Le osservazioni che si possono fare circa le suddette tesi di Meinong sono le seguenti:

  1. La scienza di cui parla Meinong è per Husserl la fenomenologia. La teoria degli oggetti di conoscenza in quanto oggetti di conoscenza può essere (più che la metafisica) l'analitica trascendentale kantiana, l'epistemologia o l'ontologia analitica. La metafisica se si riferisce ai principi può anche non ridursi alla totalità degli esistenti naturalisticamente intesi e dunque potrebbe abbracciare la totalità degli oggetti intenzionali che hanno infatti unostatuto ontologico almeno minimo. Non è un caso che molti oggetti della metafisica sono oggetti di secondo ordine (quali relazioni) e dunque oggetti sussistenti e non esistenti (secondo la terminologia di Meinong).

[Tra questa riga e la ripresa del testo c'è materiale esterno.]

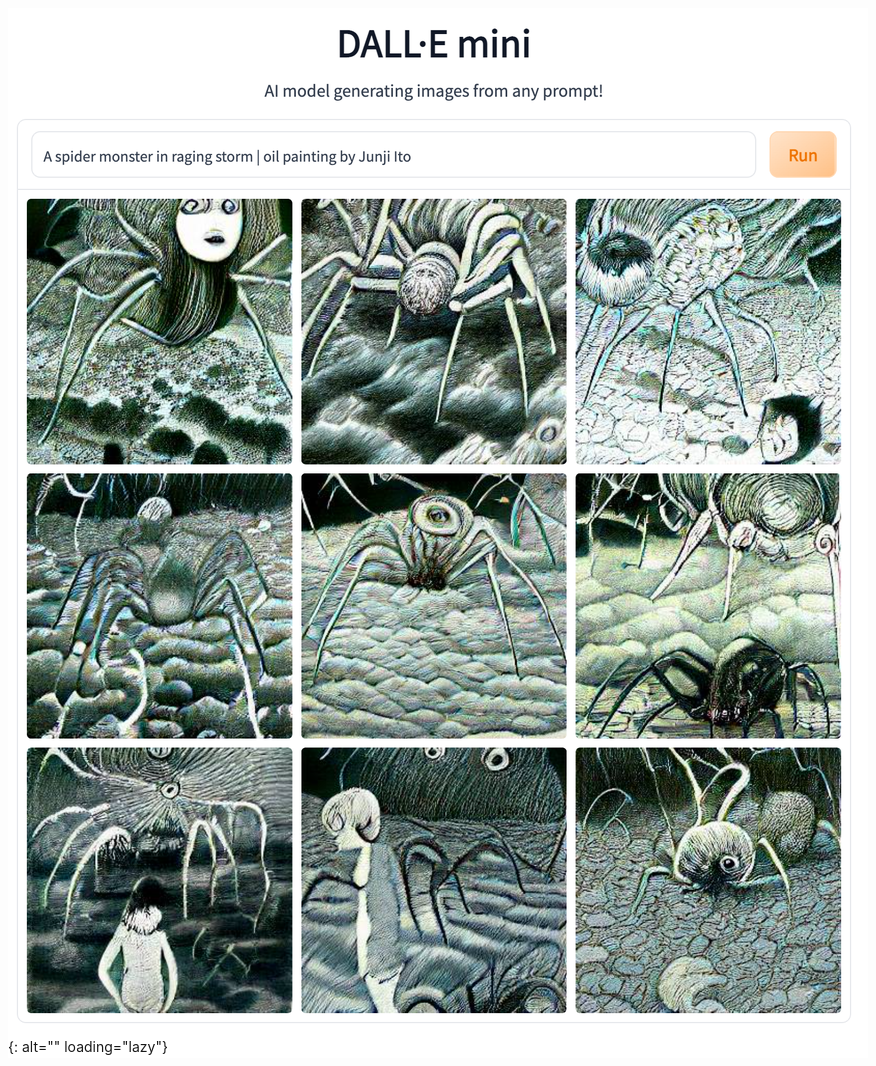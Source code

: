 ![dallemini_2022-6-23_1-9-58.png](/resources/ai-generated-images/dallemini_2022-6-23_1-9-58.png){: alt="" loading="lazy"}

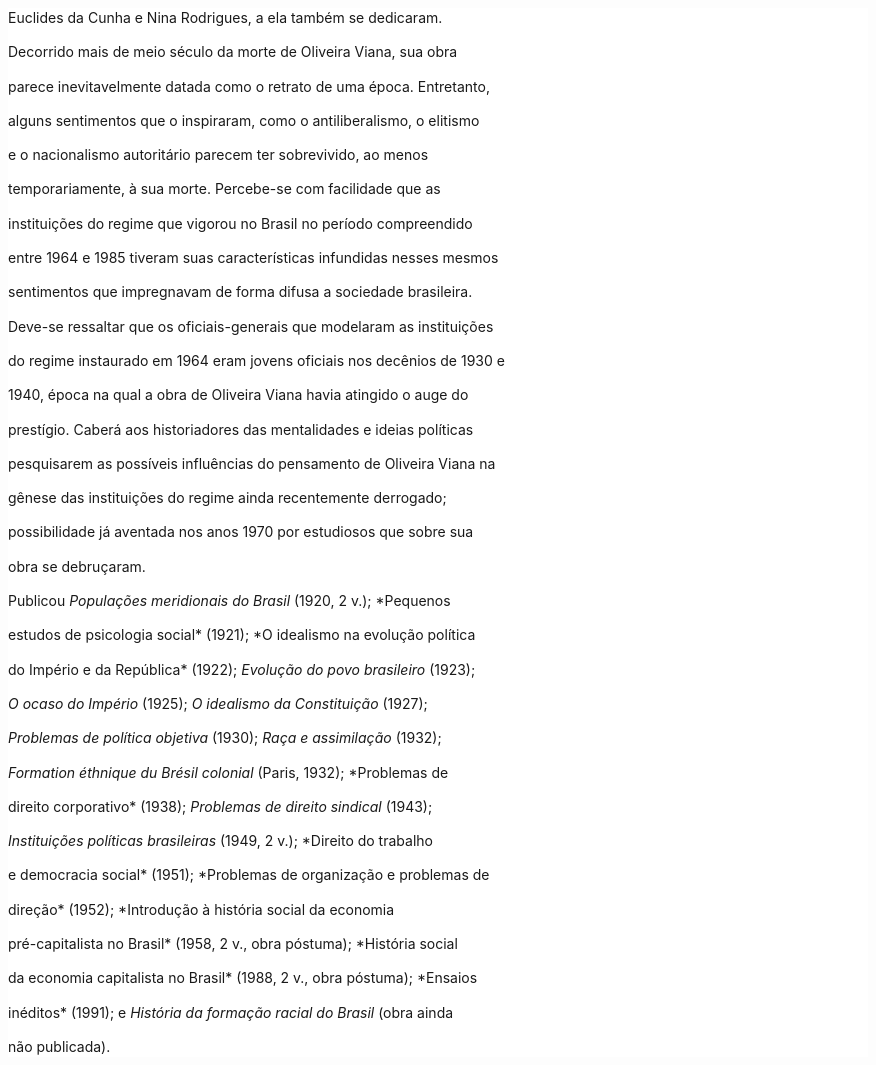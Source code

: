 Euclides da Cunha e Nina Rodrigues, a ela também se dedicaram.



Decorrido mais de meio século da morte de Oliveira Viana, sua obra

parece inevitavelmente datada como o retrato de uma época. Entretanto,

alguns sentimentos que o inspiraram, como o antiliberalismo, o elitismo

e o nacionalismo autoritário parecem ter sobrevivido, ao menos

temporariamente, à sua morte. Percebe-se com facilidade que as

instituições do regime que vigorou no Brasil no período compreendido

entre 1964 e 1985 tiveram suas características infundidas nesses mesmos

sentimentos que impregnavam de forma difusa a sociedade brasileira.

Deve-se ressaltar que os oficiais-generais que modelaram as instituições

do regime instaurado em 1964 eram jovens oficiais nos decênios de 1930 e

1940, época na qual a obra de Oliveira Viana havia atingido o auge do

prestígio. Caberá aos historiadores das mentalidades e ideias políticas

pesquisarem as possíveis influências do pensamento de Oliveira Viana na

gênese das instituições do regime ainda recentemente derrogado;

possibilidade já aventada nos anos 1970 por estudiosos que sobre sua

obra se debruçaram.



Publicou *Populações meridionais do Brasil* (1920, 2 v.); *Pequenos

estudos de psicologia social* (1921); *O idealismo na evolução política

do Império e da República* (1922); *Evolução do povo brasileiro* (1923);

*O ocaso do Império* (1925); *O idealismo da Constituição* (1927);

*Problemas de política objetiva* (1930); *Raça e assimilação* (1932);

*Formation éthnique du Brésil colonial* (Paris, 1932); *Problemas de

direito corporativo* (1938); *Problemas de direito sindical* (1943);

*Instituições políticas brasileiras* (1949, 2 v.); *Direito do trabalho

e democracia social* (1951); *Problemas de organização e problemas de

direção* (1952); *Introdução à história social da economia

pré-capitalista no Brasil* (1958, 2 v., obra póstuma); *História social

da economia capitalista no Brasil* (1988, 2 v., obra póstuma); *Ensaios

inéditos* (1991); e *História da formação racial do Brasil* (obra ainda

não publicada).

  2. Più che di reale si dovrebbe parlare di effettivo e cioè di ciò che ha relazioni causali con ciò che appare ai sensi. Bisogna inoltre rivedere le definizioni di realtà ed esistenza. Per "realtà" Meinong intende la realtà naturalisticamente intesa. Ma tale realtà non è l'unico oggetto della metafisica, ma è oggetto dell'insieme delle cosiddette scienze positive.
  3. L'obiettivo di Meinong è il concetto (o funzione) di Frege : esso è un'entità metalogica, una locuzione zippata come oggetto. Essa ha comunque uno statuto ontologico minimo e Meinong dimostra efficacemente che anch'essa può essere oggetto di scienza.
  4. La divisione tra scienze della natura e scienze dello spirito è già implicitamente criticata da Hegel (dal momento che il pensatore tedesco faceva precedere la Natura e lo Spirito dall'Idea)
  5. Non si capisce perchè gli argomenti di Meinong oltre che la necessaria esistenza dell'esser-così, dovrebbero confutare anche la tesi moderata per cui, nel caso dell'esser-così, l'esistenza laddove manchi, vada sostituita dalla sussistenza. L'accezione di "esistenza" usata da Meinong è forse troppo ristretta. Si potrebbe dire che alcune cose sono (altrimenti non potrebbero esser-così) ma non esistono spazio-temporalmente in questo mondo possibile.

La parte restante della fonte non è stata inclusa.